Word for word, return the lines from the start of the entries below through the line that has "- **Features**: Sorting, pagination, action".

(Record set)

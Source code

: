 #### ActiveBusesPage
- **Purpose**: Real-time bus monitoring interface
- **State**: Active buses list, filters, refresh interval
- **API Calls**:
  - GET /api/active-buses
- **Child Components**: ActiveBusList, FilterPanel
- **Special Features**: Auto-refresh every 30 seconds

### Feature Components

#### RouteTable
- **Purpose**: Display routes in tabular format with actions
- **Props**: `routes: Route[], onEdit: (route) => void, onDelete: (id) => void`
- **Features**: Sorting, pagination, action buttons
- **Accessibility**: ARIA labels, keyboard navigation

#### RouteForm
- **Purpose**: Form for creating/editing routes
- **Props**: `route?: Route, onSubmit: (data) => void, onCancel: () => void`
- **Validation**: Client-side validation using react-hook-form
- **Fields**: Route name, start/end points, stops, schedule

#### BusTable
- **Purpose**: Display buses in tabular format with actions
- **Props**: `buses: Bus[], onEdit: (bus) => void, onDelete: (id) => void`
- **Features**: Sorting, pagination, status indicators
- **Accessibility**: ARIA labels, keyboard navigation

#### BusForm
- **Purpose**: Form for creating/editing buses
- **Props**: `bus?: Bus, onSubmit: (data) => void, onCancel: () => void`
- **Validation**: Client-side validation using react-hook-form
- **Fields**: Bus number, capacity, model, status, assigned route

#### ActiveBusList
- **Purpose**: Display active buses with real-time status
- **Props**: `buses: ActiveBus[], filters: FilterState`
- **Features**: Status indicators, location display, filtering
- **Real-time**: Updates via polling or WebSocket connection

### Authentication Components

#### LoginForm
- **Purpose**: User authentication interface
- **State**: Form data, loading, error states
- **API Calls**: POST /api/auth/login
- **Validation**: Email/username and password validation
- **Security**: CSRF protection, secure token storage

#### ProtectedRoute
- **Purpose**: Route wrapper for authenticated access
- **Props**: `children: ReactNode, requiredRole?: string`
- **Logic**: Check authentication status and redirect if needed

(End Record set)

◆ Task output
Source code

: #### ActiveBusesPage
- **Purpose**: Real-time bus monitoring interface
- **State**: Active buses list, filters, refresh interval
- **API Calls**:
  - GET /api/active-buses
- **Child Components**: ActiveBusList, FilterPanel
- **Special Features**: Auto-refresh every 30 seconds

### Feature Components

#### RouteTable
- **Purpose**: Display routes in tabular format with actions
- **Props**: `routes: Route[], onEdit: (route) => void, onDelete: (id) => void`
- **Features**: Sorting, pagination, action buttons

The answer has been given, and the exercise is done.